> _Task prompt_:
Every line containing the string "footnotesize" is to be copied from the records.

Recorded data START

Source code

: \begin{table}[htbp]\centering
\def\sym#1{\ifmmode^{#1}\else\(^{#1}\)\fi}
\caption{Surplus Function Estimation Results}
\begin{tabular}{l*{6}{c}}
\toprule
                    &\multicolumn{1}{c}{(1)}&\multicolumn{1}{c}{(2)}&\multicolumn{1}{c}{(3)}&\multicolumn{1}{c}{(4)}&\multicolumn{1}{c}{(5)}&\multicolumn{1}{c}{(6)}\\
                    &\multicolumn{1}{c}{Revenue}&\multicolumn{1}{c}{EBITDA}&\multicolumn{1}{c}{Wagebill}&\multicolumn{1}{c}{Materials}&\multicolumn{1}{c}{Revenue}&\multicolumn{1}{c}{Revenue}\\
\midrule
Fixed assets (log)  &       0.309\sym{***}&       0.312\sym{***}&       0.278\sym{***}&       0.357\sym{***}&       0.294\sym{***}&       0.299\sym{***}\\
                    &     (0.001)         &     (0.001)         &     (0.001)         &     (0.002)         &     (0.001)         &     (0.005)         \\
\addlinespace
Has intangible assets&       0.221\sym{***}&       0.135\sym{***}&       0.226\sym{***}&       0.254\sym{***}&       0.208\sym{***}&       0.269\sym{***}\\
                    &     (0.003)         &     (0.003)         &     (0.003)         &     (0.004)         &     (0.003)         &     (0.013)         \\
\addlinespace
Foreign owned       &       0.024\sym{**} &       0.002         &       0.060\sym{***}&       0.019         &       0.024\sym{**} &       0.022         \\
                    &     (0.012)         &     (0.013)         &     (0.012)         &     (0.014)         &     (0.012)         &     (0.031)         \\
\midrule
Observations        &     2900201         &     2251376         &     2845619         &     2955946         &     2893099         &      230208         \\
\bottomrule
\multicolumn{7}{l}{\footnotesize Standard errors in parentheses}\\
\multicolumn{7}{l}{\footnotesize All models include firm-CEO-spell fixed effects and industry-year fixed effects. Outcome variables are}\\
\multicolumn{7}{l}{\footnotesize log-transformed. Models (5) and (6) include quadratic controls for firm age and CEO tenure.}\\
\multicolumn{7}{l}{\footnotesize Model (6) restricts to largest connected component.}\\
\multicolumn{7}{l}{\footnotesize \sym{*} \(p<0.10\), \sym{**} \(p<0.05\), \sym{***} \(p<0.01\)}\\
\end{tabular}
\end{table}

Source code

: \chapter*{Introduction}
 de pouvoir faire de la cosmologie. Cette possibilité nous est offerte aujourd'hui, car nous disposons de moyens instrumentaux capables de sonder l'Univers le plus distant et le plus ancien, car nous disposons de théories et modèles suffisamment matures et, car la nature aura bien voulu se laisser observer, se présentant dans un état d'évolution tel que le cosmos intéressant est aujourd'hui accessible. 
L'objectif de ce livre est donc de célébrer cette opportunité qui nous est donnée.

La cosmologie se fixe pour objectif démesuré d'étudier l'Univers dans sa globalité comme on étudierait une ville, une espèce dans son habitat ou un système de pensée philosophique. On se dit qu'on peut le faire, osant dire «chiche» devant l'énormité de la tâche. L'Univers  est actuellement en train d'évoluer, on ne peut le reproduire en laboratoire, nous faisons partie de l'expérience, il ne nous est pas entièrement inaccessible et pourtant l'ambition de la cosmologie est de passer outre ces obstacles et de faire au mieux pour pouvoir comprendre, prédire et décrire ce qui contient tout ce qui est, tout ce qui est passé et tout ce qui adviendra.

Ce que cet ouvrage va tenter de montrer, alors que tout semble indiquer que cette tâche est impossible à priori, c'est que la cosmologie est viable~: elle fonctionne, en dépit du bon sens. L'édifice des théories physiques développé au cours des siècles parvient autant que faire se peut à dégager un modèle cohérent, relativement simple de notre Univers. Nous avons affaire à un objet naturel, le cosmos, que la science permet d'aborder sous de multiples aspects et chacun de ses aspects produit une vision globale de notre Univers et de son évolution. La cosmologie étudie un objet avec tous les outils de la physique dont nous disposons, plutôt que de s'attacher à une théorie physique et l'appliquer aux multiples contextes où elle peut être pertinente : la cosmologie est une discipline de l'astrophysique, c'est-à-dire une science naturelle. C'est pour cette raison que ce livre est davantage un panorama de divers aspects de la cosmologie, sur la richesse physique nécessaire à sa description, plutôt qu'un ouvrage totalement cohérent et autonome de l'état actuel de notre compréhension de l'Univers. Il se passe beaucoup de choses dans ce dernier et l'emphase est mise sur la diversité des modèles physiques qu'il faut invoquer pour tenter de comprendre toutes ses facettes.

Recorded data END

> _Answer to this problem_:
\multicolumn{7}{l}{\footnotesize Standard errors in parentheses}\\
\multicolumn{7}{l}{\footnotesize All models include firm-CEO-spell fixed effects and industry-year fixed effects. Outcome variables are}\\
\multicolumn{7}{l}{\footnotesize log-transformed. Models (5) and (6) include quadratic controls for firm age and CEO tenure.}\\
\multicolumn{7}{l}{\footnotesize Model (6) restricts to largest connected component.}\\
\multicolumn{7}{l}{\footnotesize \sym{*} \(p<0.10\), \sym{**} \(p<0.05\), \sym{***} \(p<0.01\)}\\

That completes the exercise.